Directions for this task
Below are entries with pictures among them; reproduce exactly, and only, the lines from the one containing "## 📛 Nome do Projeto" down to the one containing "## Legall Disclaimer", without the pictures.

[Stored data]
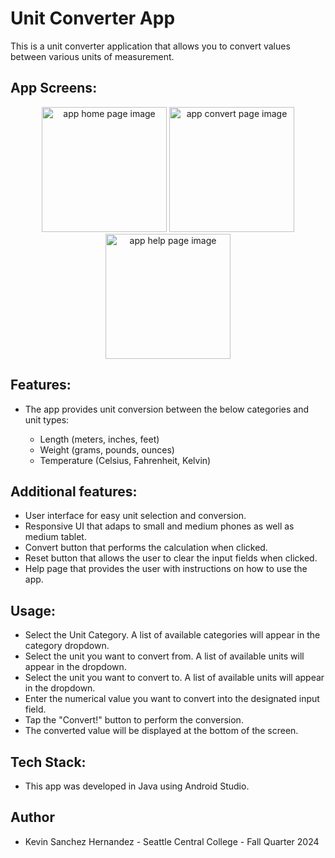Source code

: <h1>Unit Converter App</h1>
<p>This is a unit converter application that allows you to convert values between various units of measurement.</p>
<h2>App Screens:</h2>
<div align="center">
  <img src="https://github.com/user-attachments/assets/17d27975-a244-4dd4-9df8-425268409dfd" alt="app home page image" style="width: 200px; height: auto;">
  <img src="https://github.com/user-attachments/assets/4dfb6695-10a2-48e3-81e3-b3f53e54acb9" alt="app convert page image" style="width: 200px; height: auto;">
  <img src="https://github.com/user-attachments/assets/b90c2961-b787-47dd-9de7-f6a722f41140" alt="app help page image" style="width: 200px; height: auto;">
</div>

<h2>Features:</h2>
<UL>
  <li>The app provides unit conversion between the below categories and unit types:</li>
  <ul>
    <LI>Length (meters, inches, feet)</LI>
    <LI>Weight (grams, pounds, ounces)</LI>
    <LI>Temperature (Celsius, Fahrenheit, Kelvin)</LI>
  </ul>
</UL>

<h2>Additional features:</h2> 
<UL>
  <LI>User interface for easy unit selection and conversion.</LI>
  <li>Responsive UI that adaps to small and medium phones as well as medium tablet.</li>
  <LI>Convert button that performs the calculation when clicked.</LI>
  <LI>Reset button that allows the user to clear the input fields when clicked.</LI>
  <LI>Help page that provides the user with instructions on how to use the app.</LI>
</UL>

<h2>Usage:</h2>
<UL>
  <LI>Select the Unit Category. A list of available categories will appear in the category dropdown.</LI>
  <LI>Select the unit you want to convert from. A list of available units will appear in the dropdown.</LI>
  <LI>Select the unit you want to convert to. A list of available units will appear in the dropdown.</LI>
  <LI>Enter the numerical value you want to convert into the designated input field.</LI>
  <LI>Tap the "Convert!" button to perform the conversion.</LI>
  <LI>The converted value will be displayed at the bottom of the screen.</LI>
</UL>   

<h2>Tech Stack:</h2>
<ul>
  <li>This app was developed in Java using Android Studio.</li>
</ul>
<h2>Author</h2>
<ul>
  <li>Kevin Sanchez Hernandez - Seattle Central College - Fall Quarter 2024</li>
</ul>
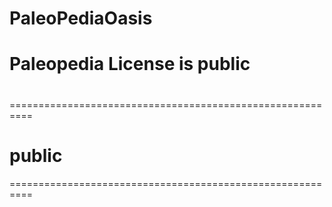 # PaleoPediaOasis

# Paleopedia License is public
#


==========================================================

# public

==========================================================
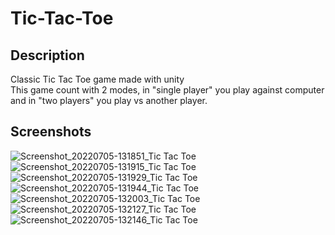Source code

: # Tic-Tac-Toe
## Description
Classic Tic Tac Toe game made with unity<br>
This game count with 2 modes, in "single player" you play against computer and in "two players" you play vs another player.
## Screenshots
![Screenshot_20220705-131851_Tic Tac Toe](https://user-images.githubusercontent.com/106128245/177392192-35861d37-0b23-4eff-ab1d-b7c9d8f7484d.jpg)
![Screenshot_20220705-131915_Tic Tac Toe](https://user-images.githubusercontent.com/106128245/177392479-f54044dc-6043-4aa3-949e-73a8322ae299.jpg)
![Screenshot_20220705-131929_Tic Tac Toe](https://user-images.githubusercontent.com/106128245/177392491-9a6a7480-0607-4865-b6eb-aba08d2b209c.jpg)
![Screenshot_20220705-131944_Tic Tac Toe](https://user-images.githubusercontent.com/106128245/177392514-6ebe0afa-89ca-4003-afc4-0a725ee52fca.jpg)
![Screenshot_20220705-132003_Tic Tac Toe](https://user-images.githubusercontent.com/106128245/177392523-38cb32d5-6c12-46ca-a09b-6bf69b010c21.jpg)
![Screenshot_20220705-132127_Tic Tac Toe](https://user-images.githubusercontent.com/106128245/177392530-d0aaf4a3-ba88-40fc-9076-233195b9993e.jpg)
![Screenshot_20220705-132146_Tic Tac Toe](https://user-images.githubusercontent.com/106128245/177392541-6cb0d220-6527-43da-9f38-0e8b8b8173ee.jpg)
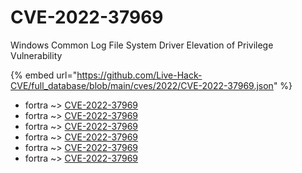 # CVE-2022-37969

Windows Common Log File System Driver Elevation of Privilege Vulnerability

{% embed url="https://github.com/Live-Hack-CVE/full_database/blob/main/cves/2022/CVE-2022-37969.json" %}


* fortra ~> [CVE-2022-37969](https://www.alice-snow.ru/2022/database/cve-2022-37969/cve-2022-37969-fortra)
* fortra ~> [CVE-2022-37969](https://www.alice-snow.ru/2022/database/cve-2022-37969/cve-2022-37969-fortra)
* fortra ~> [CVE-2022-37969](https://www.alice-snow.ru/2022/database/cve-2022-37969/cve-2022-37969-fortra)
* fortra ~> [CVE-2022-37969](https://www.alice-snow.ru/2022/database/cve-2022-37969/cve-2022-37969-fortra)
* fortra ~> [CVE-2022-37969](https://www.alice-snow.ru/2022/database/cve-2022-37969/cve-2022-37969-fortra)
* fortra ~> [CVE-2022-37969](https://www.alice-snow.ru/2022/database/cve-2022-37969/cve-2022-37969-fortra)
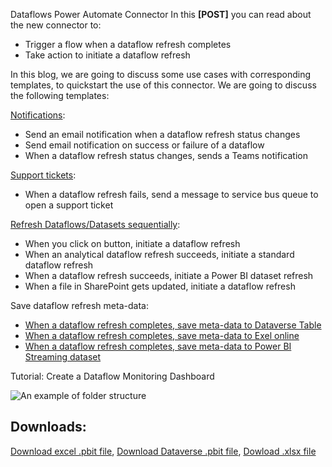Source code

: Dataflows Power Automate Connector 
In this **[POST]** you can read about the new connector to:
* Trigger a flow when a dataflow refresh completes
* Take action to initiate a dataflow refresh

In this blog, we are going to discuss some use cases with corresponding templates, to quickstart the use of this connector. We are going to discuss the following templates:

[Notifications](https://github.com/miquelladeboer/dataflowdiagnostics/blob/master/send%20notification%20when%20dataflow%20refresh%20completes.md):
* Send an email notification when a dataflow refresh status changes
* Send email notification on success or failure of a dataflow
* When a dataflow refresh status changes, sends a Teams notification

[Support tickets](https://github.com/miquelladeboer/dataflowdiagnostics/blob/master/open%20support%20ticket%20when%20dataflow%20refresh%20completes.md):
* When a dataflow refresh fails, send a message to service bus queue to open a support ticket

[Refresh Dataflows/Datasets sequentially](https://github.com/miquelladeboer/dataflowdiagnostics/blob/master/trigger%20dataflows%20and%20power%20bi%20dataset%20sequentially.md):
* When you click on button, initiate a dataflow refresh
* When an analytical dataflow refresh succeeds, initiate a standard dataflow refresh
* When a dataflow refresh succeeds, initiate a Power BI dataset refresh
* When a file in SharePoint gets updated, initiate a dataflow refresh

Save dataflow refresh meta-data:
* [When a dataflow refresh completes, save meta-data to Dataverse Table](https://github.com/miquelladeboer/dataflowdiagnostics/blob/master/load%20data%20into%20dataverse%20table.md)
* [When a dataflow refresh completes, save meta-data to Exel online](https://github.com/miquelladeboer/dataflowdiagnostics/blob/master/load%20data%20into%20excel%20online.md)
* [When a dataflow refresh completes, save meta-data to Power BI Streaming dataset](https://github.com/miquelladeboer/dataflowdiagnostics/blob/master/load%20data%20into%20power%20bi%20dataset.md)

Tutorial: Create a Dataflow Monitoring Dashboard

![An example of folder structure](images/dashboard.PNG)


## Downloads:
[Download excel .pbit file](diagnostics-templates-excel.pbit),
[Download Dataverse .pbit file](https://github.com/miquelladeboer/dataflowdiagnostics/blob/master/diagnostics-template-cds.pbit),
[Dowload .xlsx file](https://github.com/miquelladeboer/dataflowdiagnostics/blob/master/dataflow_monitoring.xlsx)
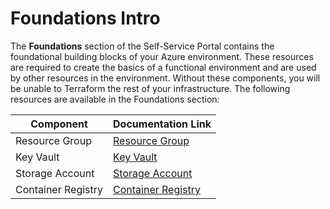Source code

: # Foundations Intro
The **Foundations** section of the Self-Service Portal contains the foundational building blocks of your Azure environment. These resources are required to create the basics of a functional environment and are used by other resources in the environment. Without these components, you will be unable to Terraform the rest of your infrastructure. The following resources are available in the Foundations section: 

| Component  | Documentation Link |
| --- | --- |
| Resource Group | [Resource Group](./01-resource_group.md) |
| Key Vault | [Key Vault](./02-key_vault.md) |
| Storage Account | [Storage Account](./03-storage_account.md) |
| Container Registry | [Container Registry](./04-container_registry.md) |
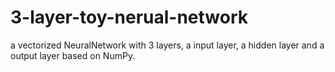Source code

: # 3-layer-toy-nerual-network
a vectorized NeuralNetwork with 3 layers, a input layer, a hidden layer and a output layer based on NumPy.
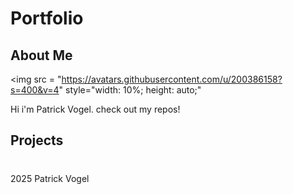 # Portfolio

## About Me 

<img src = "https://avatars.githubusercontent.com/u/200386158?s=400&v=4" style="width: 10%; height: auto;"

Hi i'm Patrick Vogel. check out my repos! 

## Projects 

#  
2025 Patrick Vogel 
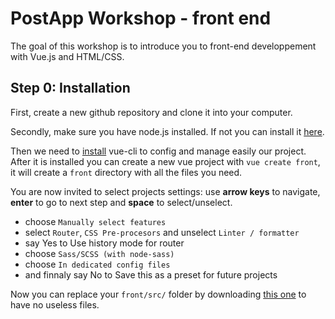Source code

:# PostApp Workshop - front end

The goal of this workshop is to introduce you to front-end developpement with Vue.js and HTML/CSS.

## Step 0: Installation

First, create a new github repository and clone it into your computer.

Secondly, make sure you have node.js installed. If not you can install it [here](https://nodejs.org/en/download/package-manager/#centos-fedora-and-red-hat-enterprise-linux).

Then we need to [install](https://cli.vuejs.org/guide/installation.html) vue-cli to config and manage easily our project.
After it is installed you can create a new vue project with `vue create front`, it will create a `front` directory with all the files you need.

You are now invited to select projects settings: use **arrow keys** to navigate, **enter** to go to next step and **space** to select/unselect.
 - choose `Manually select features`
 - select `Router`, `CSS Pre-procesors` and unselect `Linter / formatter`
 - say Yes to Use history mode for router
 - choose `Sass/SCSS (with node-sass)`
 - choose `In dedicated config files`
 - and finnaly say No to Save this as a preset for future projects
 
 Now you can replace your `front/src/` folder by downloading [this one](https://github.com/TristanB12/postApp_workshop/raw/master/asides/content/src_content.zip) to have no useless files. 

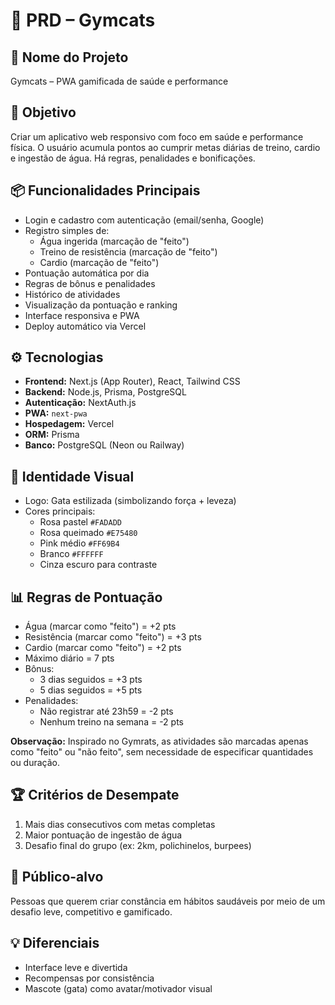 # 📝 PRD – Gymcats

## 📛 Nome do Projeto
Gymcats – PWA gamificada de saúde e performance

## 🎯 Objetivo
Criar um aplicativo web responsivo com foco em saúde e performance física. O usuário acumula pontos ao cumprir metas diárias de treino, cardio e ingestão de água. Há regras, penalidades e bonificações.

## 📦 Funcionalidades Principais
- Login e cadastro com autenticação (email/senha, Google)
- Registro simples de:
  - Água ingerida (marcação de "feito")
  - Treino de resistência (marcação de "feito")
  - Cardio (marcação de "feito")
- Pontuação automática por dia
- Regras de bônus e penalidades
- Histórico de atividades
- Visualização da pontuação e ranking
- Interface responsiva e PWA
- Deploy automático via Vercel

## ⚙️ Tecnologias
- **Frontend:** Next.js (App Router), React, Tailwind CSS
- **Backend:** Node.js, Prisma, PostgreSQL
- **Autenticação:** NextAuth.js
- **PWA:** `next-pwa`
- **Hospedagem:** Vercel
- **ORM:** Prisma
- **Banco:** PostgreSQL (Neon ou Railway)

## 🎨 Identidade Visual
- Logo: Gata estilizada (simbolizando força + leveza)
- Cores principais:
  - Rosa pastel `#FADADD`
  - Rosa queimado `#E75480`
  - Pink médio `#FF69B4`
  - Branco `#FFFFFF`
  - Cinza escuro para contraste

## 📊 Regras de Pontuação
- Água (marcar como "feito") = +2 pts
- Resistência (marcar como "feito") = +3 pts  
- Cardio (marcar como "feito") = +2 pts
- Máximo diário = 7 pts
- Bônus:
  - 3 dias seguidos = +3 pts
  - 5 dias seguidos = +5 pts
- Penalidades:
  - Não registrar até 23h59 = -2 pts
  - Nenhum treino na semana = -2 pts

**Observação:** Inspirado no Gymrats, as atividades são marcadas apenas como "feito" ou "não feito", sem necessidade de especificar quantidades ou duração.

## 🏆 Critérios de Desempate
1. Mais dias consecutivos com metas completas
2. Maior pontuação de ingestão de água
3. Desafio final do grupo (ex: 2km, polichinelos, burpees)

## 📱 Público-alvo
Pessoas que querem criar constância em hábitos saudáveis por meio de um desafio leve, competitivo e gamificado.

## 💡 Diferenciais
- Interface leve e divertida
- Recompensas por consistência
- Mascote (gata) como avatar/motivador visual
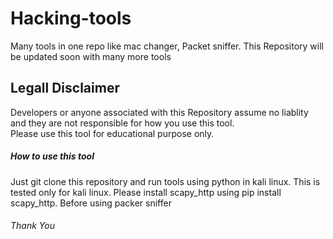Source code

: # Hacking-tools
Many tools in one repo like mac changer, Packet sniffer.
This Repository will be updated soon with many more tools

## Legall Disclaimer
Developers or anyone associated with this Repository assume no liablity and they are not responsible for how you use this tool.                                                 
Please use this tool for educational purpose only.

##### How to use this tool
Just git clone this repository and run tools using python in kali linux.
This is tested only for kali linux.
Please install scapy_http using pip install scapy_http. Before using packer sniffer


###### Thank You
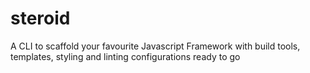 # steroid
A CLI to scaffold your favourite Javascript Framework with build tools, templates, styling and linting configurations ready to go 

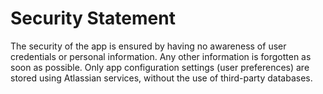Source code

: # Security Statement
The security of the app is ensured by having no awareness of user credentials or personal information. Any other information is forgotten as soon as possible. Only app configuration settings (user preferences) are stored using Atlassian services, without the use of third-party databases.
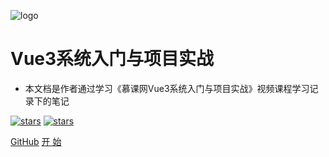 <!-- _coverpage.md -->

![logo](https://docsify.js.org/_media/icon.svg)

# Vue3系统入门与项目实战

- 本文档是作者通过学习《慕课网Vue3系统入门与项目实战》视频课程学习记录下的笔记

<!-- 
- 视频教程学习笔记记录
- 慕课网
- 无需生成 html 文件
- 众多主题 
-->
[![stars](https://badgen.net/github/stars/xiaodongxier/mkw-vue-jddj-notes?icon=github&color=4ab8a1)](https://github.com/xiaodongxier/mkw-vue-jddj-notes) [![stars](https://badgen.net/github/forks/xiaodongxier/mkw-vue-jddj-notes?icon=github&color=4ab8a1)](https://github.com/xiaodongxier/mkw-vue-jddj-notes)



[GitHub](https://github.com/xiaodongxier/mkw-vue-jddj-notes.git)
[开 始](README)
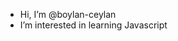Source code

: -  Hi, I’m @boylan-ceylan
-  I’m interested in learning Javascript

<!---
boylan-ceylan/boylan-ceylan is a ✨ special ✨ repository because its `README.md` (this file) appears on your GitHub profile.
You can click the Preview link to take a look at your changes.
--->
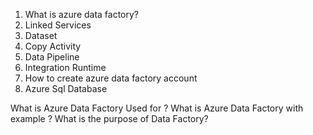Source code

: 1. What is azure data factory?
2. Linked Services
3. Dataset
4. Copy Activity
5. Data Pipeline
6. Integration Runtime
7. How to create azure data factory account
8. Azure Sql Database

What is Azure Data Factory Used for ?
What is Azure Data Factory with example ?
What is the purpose of Data Factory?

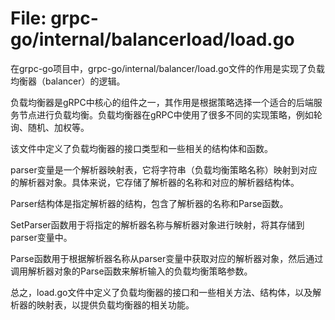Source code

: # File: grpc-go/internal/balancerload/load.go

在grpc-go项目中，grpc-go/internal/balancer/load.go文件的作用是实现了负载均衡器（balancer）的逻辑。

负载均衡器是gRPC中核心的组件之一，其作用是根据策略选择一个适合的后端服务节点进行负载均衡。负载均衡器在gRPC中使用了很多不同的实现策略，例如轮询、随机、加权等。

该文件中定义了负载均衡器的接口类型和一些相关的结构体和函数。

parser变量是一个解析器映射表，它将字符串（负载均衡策略名称）映射到对应的解析器对象。具体来说，它存储了解析器的名称和对应的解析器结构体。

Parser结构体是指定解析器的结构，包含了解析器的名称和Parse函数。

SetParser函数用于将指定的解析器名称与解析器对象进行映射，将其存储到parser变量中。

Parse函数用于根据解析器名称从parser变量中获取对应的解析器对象，然后通过调用解析器对象的Parse函数来解析输入的负载均衡策略参数。

总之，load.go文件中定义了负载均衡器的接口和一些相关方法、结构体，以及解析器的映射表，以提供负载均衡器的相关功能。

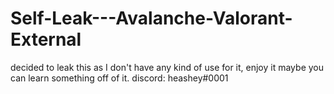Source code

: # Self-Leak---Avalanche-Valorant-External
decided to leak this as I don't have any kind of use for it, enjoy it maybe you can learn something off of it.
discord: heashey#0001
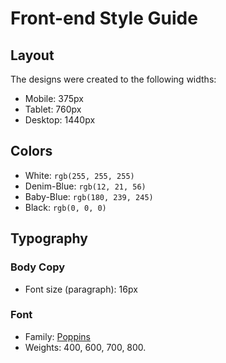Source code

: # Front-end Style Guide

## Layout

The designs were created to the following widths:

- Mobile: 375px
- Tablet: 760px
- Desktop: 1440px

## Colors

- White: `rgb(255, 255, 255)`
- Denim-Blue: `rgb(12, 21, 56)`
- Baby-Blue: `rgb(180, 239, 245)`
- Black: `rgb(0, 0, 0)`

## Typography

### Body Copy

- Font size (paragraph): 16px

### Font

- Family: [Poppins](https://fonts.google.com/specimen/Poppins?query=Poppins)
- Weights: 400, 600, 700, 800.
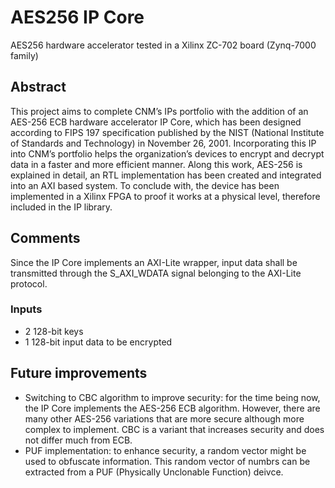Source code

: # AES256 IP Core
AES256 hardware accelerator tested in a Xilinx ZC-702 board (Zynq-7000 family)

## Abstract

This project aims to complete CNM’s IPs portfolio with the addition of an AES-256 ECB hardware accelerator IP Core, which has been designed according to FIPS 197 specification published by the NIST (National Institute of Standards and Technology) in November 26, 2001. Incorporating this IP into CNM’s portfolio helps the organization’s devices to encrypt and decrypt data in a faster and more efficient manner. Along this work, AES-256 is explained in detail, an RTL implementation has been created and integrated into an AXI based system. To conclude with, the device has been implemented in a Xilinx FPGA to proof it works at a physical level, therefore included in the IP library. 

## Comments

Since the IP Core implements an AXI-Lite wrapper, input data shall be transmitted through the S_AXI_WDATA signal belonging to the AXI-Lite protocol. 

### Inputs

- 2 128-bit keys 
- 1 128-bit input data to be encrypted

## Future improvements

- Switching to CBC algorithm to improve security: for the time being now, the IP Core implements the AES-256 ECB algorithm. However, there are many other AES-256 variations that are more secure although more complex to implement. CBC is a variant that increases security and does not differ much from ECB.
- PUF implementation: to enhance security, a random vector might be used to obfuscate information. This random vector of numbrs can be extracted from a PUF (Physically Unclonable Function) deivce. 

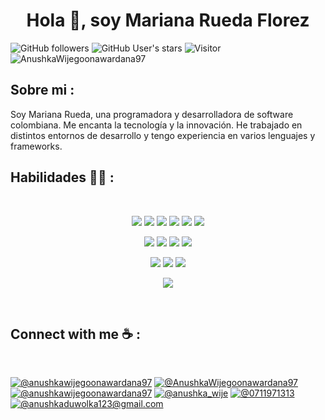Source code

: <h1 align="center">Hola 👋, soy Mariana Rueda Florez</h1>

![GitHub followers](https://img.shields.io/github/followers/AnushkaWijegoonawardana97?style=social) ![GitHub User's stars](https://img.shields.io/github/stars/AnushkaWijegoonawardana97?style=social) ![Visitor](https://visitor-badge.laobi.icu/badge?page_id=AnushkaWijegoonawardana97.repoName) <img src="https://komarev.com/ghpvc/?username=AnushkaWijegoonawardana97" alt="AnushkaWijegoonawardana97" />

## Sobre mi :

Soy Mariana Rueda, una programadora y desarrolladora de software colombiana. Me encanta la tecnología y la innovación. He trabajado en distintos entornos de desarrollo y tengo experiencia en varios lenguajes y frameworks.


## Habilidades 🧑‍💻 :

<br>

<div align="center">

![](https://img.icons8.com/color/48/000000/html-5--v1.png)
![](https://img.icons8.com/color/48/000000/css3.png)
![](https://img.icons8.com/color/48/000000/sass.png)
![](https://img.icons8.com/color/48/000000/javascript--v1.png)
![](https://img.icons8.com/office/48/000000/react.png)
![](https://img.icons8.com/color/48/000000/nextjs.png)

![](https://img.icons8.com/color/48/000000/java-coffee-cup-logo--v1.png)
![](https://img.icons8.com/officel/48/000000/php-logo.png)
![](https://img.icons8.com/fluency/48/000000/laravel.png)
![](https://img.icons8.com/fluency/48/000000/wordpress.png)

![](https://img.icons8.com/color/48/000000/mysql-logo.png)
![](https://img.icons8.com/color/48/000000/mongodb.png)
![](https://img.icons8.com/color/48/000000/firebase.png)

![](https://img.icons8.com/color/48/000000/npm.png)

</div>



<br>

## Connect with me ☕ :

<br>

[![@anushkawijegoonawardana97](https://img.icons8.com/fluency/48/000000/instagram-new.png "@anushkawijegoonawardana97")](https://www.instagram.com/anushkawijegoonawardana97/) [![@AnushkaWijegoonawardana97](https://img.icons8.com/fluency/48/000000/facebook.png "@AnushkaWijegoonawardana97")](https://www.facebook.com/AnushkaWijegoonawardana97) [![@anushkawijegoonawardana97](https://img.icons8.com/fluency/48/000000/linkedin.png "@anushkawijegoonawardana97")](https://www.linkedin.com/in/anushkawijegoonawardana97/) [![@anushka_wije](https://img.icons8.com/fluency/48/000000/twitter-squared.png "@anushka_wije")](https://twitter.com/anushka_wije) [![@0711971313](https://img.icons8.com/fluency/48/000000/phone-disconnected.png "@0711971313")](tel:0711971313) [![@anushkaduwolka123@gmail.com](https://img.icons8.com/fluency/48/000000/apple-mail.png "@anushkaduwolka123@gmail.com")](anushkaduwolka123@gmail.com)

<br>



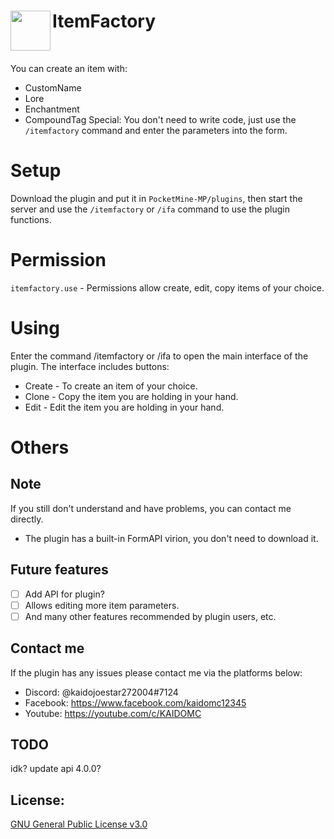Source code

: <h1>ItemFactory<img src="https://github.com/kaidoMC/ItemFactory/blob/master/icon.png" height="64" width="64"  align="left"></img></h1><br/>

You can create an item with:
- CustomName
- Lore
- Enchantment
- CompoundTag
Special: You don't need to write code, just use the `/itemfactory` command and enter the parameters into the form.

# Setup
Download the plugin and put it in `PocketMine-MP/plugins`, then start the server and use the `/itemfactory` or `/ifa` command to use the plugin functions.

# Permission
`itemfactory.use` - Permissions allow create, edit, copy items of your choice.

# Using
Enter the command /itemfactory or /ifa to open the main interface of the plugin.
The interface includes buttons:  
- Create - To create an item of your choice.
- Clone - Copy the item you are holding in your hand.
- Edit - Edit the item you are holding in your hand.

# Others

## Note
  If you still don't understand and have problems, you can contact me directly.
- The plugin has a built-in FormAPI virion, you don't need to download it.

## Future features
- [ ] Add API for plugin?
- [ ] Allows editing more item parameters.
- [ ] And many other features recommended by plugin users, etc.

## Contact me
If the plugin has any issues please contact me via the platforms below:
- Discord: @kaidojoestar272004#7124
- Facebook: https://www.facebook.com/kaidomc12345
- Youtube: https://youtube.com/c/KAIDOMC

## TODO
idk? update api 4.0.0?

## License:
[GNU General Public License v3.0](https://www.gnu.org/licenses/gpl-3.0.html)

Reply
## 📛 Nome do Projeto
Gymcats – PWA gamificada de saúde e performance

## 🎯 Objetivo
Criar um aplicativo web responsivo com foco em saúde e performance física. O usuário acumula pontos ao cumprir metas diárias de treino, cardio e ingestão de água. Há regras, penalidades e bonificações.

## 📦 Funcionalidades Principais
- Login e cadastro com autenticação (email/senha, Google)
- Registro simples de:
  - Água ingerida (marcação de "feito")
  - Treino de resistência (marcação de "feito")
  - Cardio (marcação de "feito")
- Pontuação automática por dia
- Regras de bônus e penalidades
- Histórico de atividades
- Visualização da pontuação e ranking
- Interface responsiva e PWA
- Deploy automático via Vercel

## ⚙️ Tecnologias
- **Frontend:** Next.js (App Router), React, Tailwind CSS
- **Backend:** Node.js, Prisma, PostgreSQL
- **Autenticação:** NextAuth.js
- **PWA:** `next-pwa`
- **Hospedagem:** Vercel
- **ORM:** Prisma
- **Banco:** PostgreSQL (Neon ou Railway)

## 🎨 Identidade Visual
- Logo: Gata estilizada (simbolizando força + leveza)
- Cores principais:
  - Rosa pastel `#FADADD`
  - Rosa queimado `#E75480`
  - Pink médio `#FF69B4`
  - Branco `#FFFFFF`
  - Cinza escuro para contraste

## 📊 Regras de Pontuação
- Água (marcar como "feito") = +2 pts
- Resistência (marcar como "feito") = +3 pts  
- Cardio (marcar como "feito") = +2 pts
- Máximo diário = 7 pts
- Bônus:
  - 3 dias seguidos = +3 pts
  - 5 dias seguidos = +5 pts
- Penalidades:
  - Não registrar até 23h59 = -2 pts
  - Nenhum treino na semana = -2 pts

**Observação:** Inspirado no Gymrats, as atividades são marcadas apenas como "feito" ou "não feito", sem necessidade de especificar quantidades ou duração.

## 🏆 Critérios de Desempate
1. Mais dias consecutivos com metas completas
2. Maior pontuação de ingestão de água
3. Desafio final do grupo (ex: 2km, polichinelos, burpees)

## 📱 Público-alvo
Pessoas que querem criar constância em hábitos saudáveis por meio de um desafio leve, competitivo e gamificado.

## 💡 Diferenciais
- Interface leve e divertida
- Recompensas por consistência
- Mascote (gata) como avatar/motivador visual
Source code

: # Hacking-tools
Many tools in one repo like mac changer, Packet sniffer.
This Repository will be updated soon with many more tools

## Legall Disclaimer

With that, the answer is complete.